Chainlink has launched a service that provides live share prices of Samsung, Toyota, Sony, and others directly to blockchain networks. This allows both crypto developers and traditional finance firms to create and manage blockchain products tied to Asian stocks, improving accuracy in lending and trading.
Chainlink has launched a service that streams real-time stock prices for major Asian companies – including Samsung Electronics, SK Hynix, Toyota Motor and Sony – directly onto blockchain networks. The product, called APAC Equities Streams, went live on June 23, according to a report from Cointelegraph.

The data covers share prices for some of Asia’s largest publicly traded firms. Developers and financial institutions can plug the feeds into smart contracts to build blockchain-based products that reference equity markets – think synthetic stocks, options, or collateralized lending against real-world assets.

That matters because most on-chain equity data today comes from U.S. exchanges. Asian stock markets, by contrast, have been harder to access in a reliable, real-time format. Chainlink, the dominant oracle network for price feeds in DeFi, is now filling that gap. The company already runs similar services for U.S. equities and commodities like gold.
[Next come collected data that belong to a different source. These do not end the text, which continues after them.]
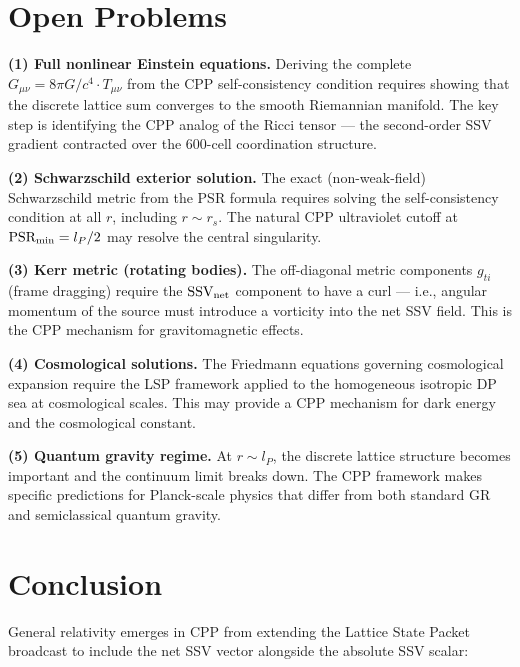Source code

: \documentclass[12pt]{article}
\newcommand{\lP}{l_P}
\newcommand{\SSV}{\text{SSV}}
\newcommand{\PSR}{\text{PSR}}
\newcommand{\Gmn}{G_{\mu\nu}}
\newcommand{\Tmn}{T_{\mu\nu}}
\begin{document}
\section{Open Problems}
\label{sec:open}

\textbf{(1) Full nonlinear Einstein equations.}  Deriving the complete
$\Gmn = 8\pi G/c^4\cdot\Tmn$ from the CPP self-consistency condition
requires showing that the discrete lattice sum converges to the smooth
Riemannian manifold.  The key step is identifying the CPP analog of the
Ricci tensor --- the second-order SSV gradient contracted over the
600-cell coordination structure.

\textbf{(2) Schwarzschild exterior solution.}  The exact (non-weak-field)
Schwarzschild metric from the PSR formula requires solving the
self-consistency condition at all $r$, including $r \sim r_s$.  The
natural CPP ultraviolet cutoff at $\PSR_{\rm min} = \lP/2$ may resolve
the central singularity.

\textbf{(3) Kerr metric (rotating bodies).}  The off-diagonal metric
components $g_{ti}$ (frame dragging) require the $\mathbf{\SSV}_{\rm net}$
component to have a curl --- i.e., angular momentum of the source must
introduce a vorticity into the net SSV field.  This is the CPP mechanism
for gravitomagnetic effects.

\textbf{(4) Cosmological solutions.}  The Friedmann equations governing
cosmological expansion require the LSP framework applied to the homogeneous
isotropic DP sea at cosmological scales.  This may provide a CPP mechanism
for dark energy and the cosmological constant.

\textbf{(5) Quantum gravity regime.}  At $r \sim \lP$, the discrete
lattice structure becomes important and the continuum limit breaks down.
The CPP framework makes specific predictions for Planck-scale physics that
differ from both standard GR and semiclassical quantum gravity.

\section{Conclusion}
\label{sec:conclusion}

General relativity emerges in CPP from extending the Lattice State Packet
broadcast to include the net SSV vector alongside the absolute SSV scalar:
\end{document}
The move targets two audiences: crypto-native developers who want to create tokenized versions of Asian stocks, and traditional finance firms looking to use blockchain infrastructure for settlement or collateral management. If a borrower, for example, posts Samsung shares as collateral on a DeFi lending protocol, the system needs a trusted price feed to avoid liquidation mishaps. Chainlink’s oracles are supposed to provide that.

The timing follows a broader push by Chainlink to expand beyond crypto-native assets. Earlier this year it launched a private oracle service for banks. APAC Equities Streams extends that reach into Asia’s $10 trillion-plus equity market.

What to watch next: adoption by leading DeFi platforms and whether the feeds get integrated into any regulated tokenized stock products. Chainlink has not disclosed which specific blockchains the data is live on yet, but typical targets are Ethereum, Polygon and Avalanche. Reliable, low-latency data from Asian exchanges has been a known bottleneck – if Chainlink solves it, expect more complex on-chain equity derivatives to follow.